Last Updated: 2012-10-20 23:32:53 UTC
by Johannes Ullrich (Version: 1)
Back when I started DShield.org, one of the challenges was dealing with variations in log formats. 10+ years laters, this problem hasn't really changed, even though there are some promising solutions (which isn't that different form 10+ years ago).
Firewall logs are a pretty simple example. The basic information captured is pretty similar across different firewalls: Packet header data. Some log formats are more verbose then others, but the idea is the same and it is not too hard to come up with a standard to express these logs. For DShield, we used a smallest common denominator approach. It wasn't our goal to collect all the details offered by different firewalls. For an enterprise log management system however, you may need to preserve this detail, and the simple tab delimited format we came up with for DShield wouldn't be extensible enough.

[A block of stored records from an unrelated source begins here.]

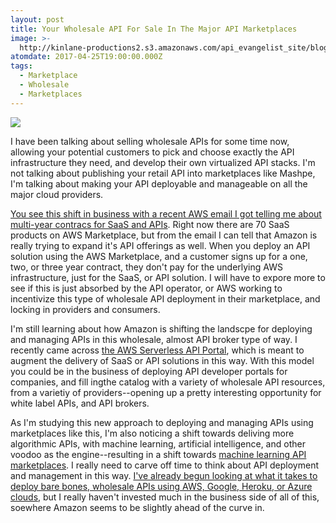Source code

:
 ```yaml
---
layout: post
title: Your Wholesale API For Sale In The Major API Marketplaces
image: >-
  http://kinlane-productions2.s3.amazonaws.com/api_evangelist_site/blog/announcing_multi_year_contracts_for_saas_and_apis.png
atomdate: 2017-04-25T19:00:00.000Z
tags:
  - Marketplace
  - Wholesale
  - Marketplaces
---
```

[![](http://kinlane-productions2.s3.amazonaws.com/api_evangelist_site/blog/announcing_multi_year_contracts_for_saas_and_apis.png)](https://aws.amazon.com/marketplace/saas)

I have been talking about selling wholesale APIs for some time now, allowing your potential customers to pick and choose exactly the API infrastructure they need, and develop their own virtualized API stacks. I'm not talking about publishing your retail API into marketplaces like Mashpe, I'm talking about making your API deployable and manageable on all the major cloud providers. 

[You see this shift in business with a recent AWS email I got telling me about multi-year contracs for SaaS and APIs](https://aws.amazon.com/marketplace/saas). Right now there are 70 SaaS products on AWS Marketplace, but from the email I can tell that Amazon is really trying to expand it's API offerings as well. When you deploy an API solution using the AWS Marketplace, and a customer signs up for a one, two, or three year contract, they don't pay for the underlying AWS infrastructure, just for the SaaS, or API solution. I will have to expore more to see if this is just absorbed by the API operator, or AWS working to incentivize this type of wholesale API deployment in their marketplace, and locking in providers and consumers.

I'm still learning about how Amazon is shifting the landscpe for deploying and managing APIs in this wholesale, almost API broker type of way. I recently came across [the AWS Serverless API Portal](http://apievangelist.com/2017/02/28/the-aws-serverless-api-portal/), which is meant to augment the delivery of SaaS or API solutions in this way. With this model you could be in the business of deploying API developer portals for companies, and fill ingthe catalog with a variety of wholesale API resources, from a varietiy of providers--opening up a pretty interesting opportunity for white label APIs, and API brokers.

As I'm studying this new approach to deploying and managing APIs using marketplaces like this, I'm also noticing a shift towards deliving more algorithmic APIs, with machine learning, artificial intelligence, and other voodoo as the engine--resulting in a shift towards [machine learning API marketplaces](http://apievangelist.com/2017/03/13/lots-of-talk-about-machine-learning-marketplaces/). I really need to carve off time to think about API deployment and management in this way. [I've already begun looking at what it takes to deploy bare bones, wholesale APIs using AWS, Google, Heroku, or Azure clouds,](http://apievangelist.com/2017/04/20/human-service-apis-on-aws-azure-google-and-heroku/) but I really haven't invested much in the business side of all of this, soewhere Amazon seems to be slightly ahead of the curve in.
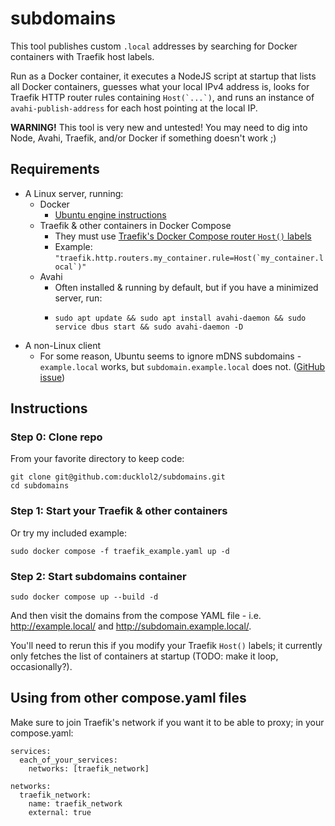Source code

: # subdomains

This tool publishes custom `.local` addresses by searching for Docker containers with Traefik host labels.

Run as a Docker container, it executes a NodeJS script at startup that lists all Docker containers, guesses what your local IPv4 address is, looks for Traefik HTTP router rules containing ``Host(`...`)``, and runs an instance of `avahi-publish-address` for each host pointing at the local IP.

__WARNING!__ This tool is very new and untested! You may need to dig into Node, Avahi, Traefik, and/or Docker if something doesn't work ;)

## Requirements

 - A Linux server, running:
   - Docker
     - [Ubuntu engine instructions](https://docs.docker.com/engine/install/ubuntu/)
   - Traefik & other containers in Docker Compose
     - They must use [Traefik's Docker Compose router `Host()` labels](https://doc.traefik.io/traefik/user-guides/docker-compose/basic-example/)
     - Example: ``"traefik.http.routers.my_container.rule=Host(`my_container.local`)"``
   - Avahi
     - Often installed & running by default, but if you have a minimized server, run:
     - ```
       sudo apt update && sudo apt install avahi-daemon && sudo service dbus start && sudo avahi-daemon -D
       ```
 - A non-Linux client
    - For some reason, Ubuntu seems to ignore mDNS subdomains - `example.local` works, but `subdomain.example.local` does not. ([GitHub issue](https://github.com/ducklol2/subdomains/issues/1))

## Instructions

### Step 0: Clone repo

From your favorite directory to keep code:

```
git clone git@github.com:ducklol2/subdomains.git
cd subdomains
```

### Step 1: Start your Traefik & other containers

Or try my included example:

```
sudo docker compose -f traefik_example.yaml up -d
```

### Step 2: Start subdomains container

```
sudo docker compose up --build -d
```

And then visit the domains from the compose YAML file - i.e. http://example.local/ and http://subdomain.example.local/.

You'll need to rerun this if you modify your Traefik `Host()` labels; it currently only fetches the list of containers at startup (TODO: make it loop, occasionally?).

## Using from other compose.yaml files

Make sure to join Traefik's network if you want it to be able to proxy; in your compose.yaml:

```
services:
  each_of_your_services:
    networks: [traefik_network]

networks:
  traefik_network:
    name: traefik_network
    external: true
```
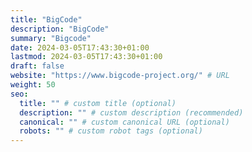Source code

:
 ```yaml
---
title: "BigCode"
description: "BigCode"
summary: "Bigcode"
date: 2024-03-05T17:43:30+01:00
lastmod: 2024-03-05T17:43:30+01:00
draft: false
website: "https://www.bigcode-project.org/" # URL
weight: 50
seo:
  title: "" # custom title (optional)
  description: "" # custom description (recommended)
  canonical: "" # custom canonical URL (optional)
  robots: "" # custom robot tags (optional)
---
```

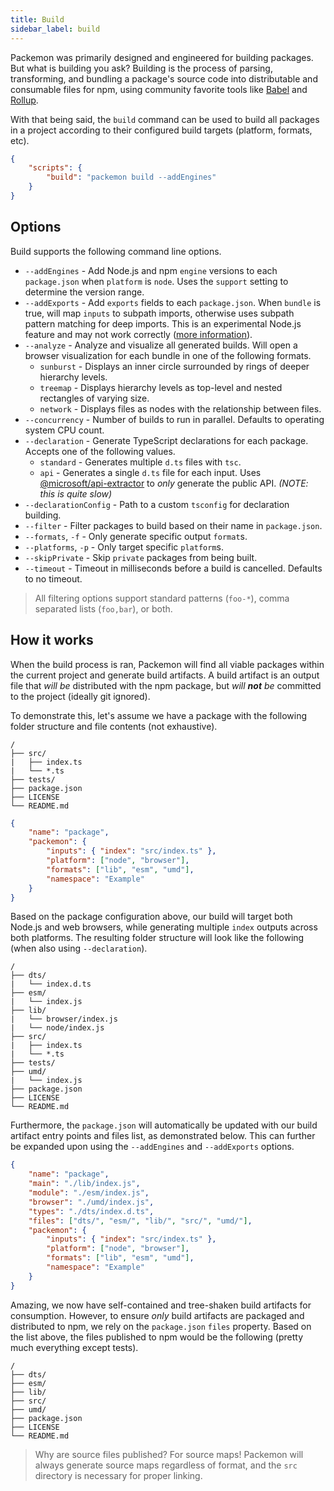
 ```yaml
---
title: Build
sidebar_label: build
---
```


Packemon was primarily designed and engineered for building packages. But what is building you ask?
Building is the process of parsing, transforming, and bundling a package's source code into
distributable and consumable files for npm, using community favorite tools like [Babel][babel] and
[Rollup][rollup].

With that being said, the `build` command can be used to build all packages in a project according
to their configured build targets (platform, formats, etc).

```json title="package.json"
{
	"scripts": {
		"build": "packemon build --addEngines"
	}
}
```

## Options

Build supports the following command line options.

- `--addEngines` - Add Node.js and npm `engine` versions to each `package.json` when `platform` is
  `node`. Uses the `support` setting to determine the version range.
- `--addExports` - Add `exports` fields to each `package.json`. When `bundle` is true, will map
  `inputs` to subpath imports, otherwise uses subpath pattern matching for deep imports. This is an
  experimental Node.js feature and may not work correctly
  ([more information](https://nodejs.org/api/packages.html#packages_package_entry_points)).
- `--analyze` - Analyze and visualize all generated builds. Will open a browser visualization for
  each bundle in one of the following formats.
  - `sunburst` - Displays an inner circle surrounded by rings of deeper hierarchy levels.
  - `treemap` - Displays hierarchy levels as top-level and nested rectangles of varying size.
  - `network` - Displays files as nodes with the relationship between files.
- `--concurrency` - Number of builds to run in parallel. Defaults to operating system CPU count.
- `--declaration` - Generate TypeScript declarations for each package. Accepts one of the following
  values.
  - `standard` - Generates multiple `d.ts` files with `tsc`.
  - `api` - Generates a single `d.ts` file for each input. Uses
    [@microsoft/api-extractor](https://www.npmjs.com/package/@microsoft/api-extractor) to _only_
    generate the public API. _(NOTE: this is quite slow)_
- `--declarationConfig` - Path to a custom `tsconfig` for declaration building.
- `--filter` - Filter packages to build based on their name in `package.json`.
- `--formats`, `-f` - Only generate specific output `format`s.
- `--platforms`, `-p` - Only target specific `platform`s.
- `--skipPrivate` - Skip `private` packages from being built.
- `--timeout` - Timeout in milliseconds before a build is cancelled. Defaults to no timeout.

> All filtering options support standard patterns (`foo-*`), comma separated lists (`foo,bar`), or
> both.

## How it works

When the build process is ran, Packemon will find all viable packages within the current project and
generate build artifacts. A build artifact is an output file that _will be_ distributed with the npm
package, but _will **not** be_ committed to the project (ideally git ignored).

To demonstrate this, let's assume we have a package with the following folder structure and file
contents (not exhaustive).

```
/
├── src/
|   ├── index.ts
|   └── *.ts
├── tests/
├── package.json
├── LICENSE
└── README.md
```

```json title="package.json"
{
	"name": "package",
	"packemon": {
		"inputs": { "index": "src/index.ts" },
		"platform": ["node", "browser"],
		"formats": ["lib", "esm", "umd"],
		"namespace": "Example"
	}
}
```

Based on the package configuration above, our build will target both Node.js and web browsers, while
generating multiple `index` outputs across both platforms. The resulting folder structure will look
like the following (when also using `--declaration`).

```
/
├── dts/
|   └── index.d.ts
├── esm/
|   └── index.js
├── lib/
|   └── browser/index.js
|   └── node/index.js
├── src/
|   ├── index.ts
|   └── *.ts
├── tests/
├── umd/
|   └── index.js
├── package.json
├── LICENSE
└── README.md
```

Furthermore, the `package.json` will automatically be updated with our build artifact entry points
and files list, as demonstrated below. This can further be expanded upon using the `--addEngines`
and `--addExports` options.

```json title="package.json"
{
	"name": "package",
	"main": "./lib/index.js",
	"module": "./esm/index.js",
	"browser": "./umd/index.js",
	"types": "./dts/index.d.ts",
	"files": ["dts/", "esm/", "lib/", "src/", "umd/"],
	"packemon": {
		"inputs": { "index": "src/index.ts" },
		"platform": ["node", "browser"],
		"formats": ["lib", "esm", "umd"],
		"namespace": "Example"
	}
}
```

Amazing, we now have self-contained and tree-shaken build artifacts for consumption. However, to
ensure _only_ build artifacts are packaged and distributed to npm, we rely on the `package.json`
`files` property. Based on the list above, the files published to npm would be the following (pretty
much everything except tests).

```
/
├── dts/
├── esm/
├── lib/
├── src/
├── umd/
├── package.json
├── LICENSE
└── README.md
```

> Why are source files published? For source maps! Packemon will always generate source maps
> regardless of format, and the `src` directory is necessary for proper linking.

[babel]: https://babeljs.io
[rollup]: https://rollupjs.org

One of the logging standards that is gaining some steam is "CEE", or "Common Event Expression" . To be successful, a logging standard has to address a number of different problems:
- Log format: This is the basic "syntax" used to express logs. This problem is actually the easier one to solve, and the current approach is to use XML to express the logs. XML isn't exactly efficient, but it is extendable and there is a rich set of libraries and database technologies to create and parse XML. I see it as the "ugly default solution". A more compact binary format may be preferred, but would have a much higher cost to get started.
- Taxonomy: This is the hard problem. The "magic strings" we assign different events. For firewall logs, this is pretty easy usually. But think about antivirus! You could log the MD5 hash of the sample that was detected as malicious. But this wouldn't be as meaningful as knowing what malware family this sample belongs to. But there is no agreement as to what constitutes a "malware family" or what to call different families. If you have to correlate logs from different vendors, you will need to translate the name each vendor assigns to a particular piece of malware.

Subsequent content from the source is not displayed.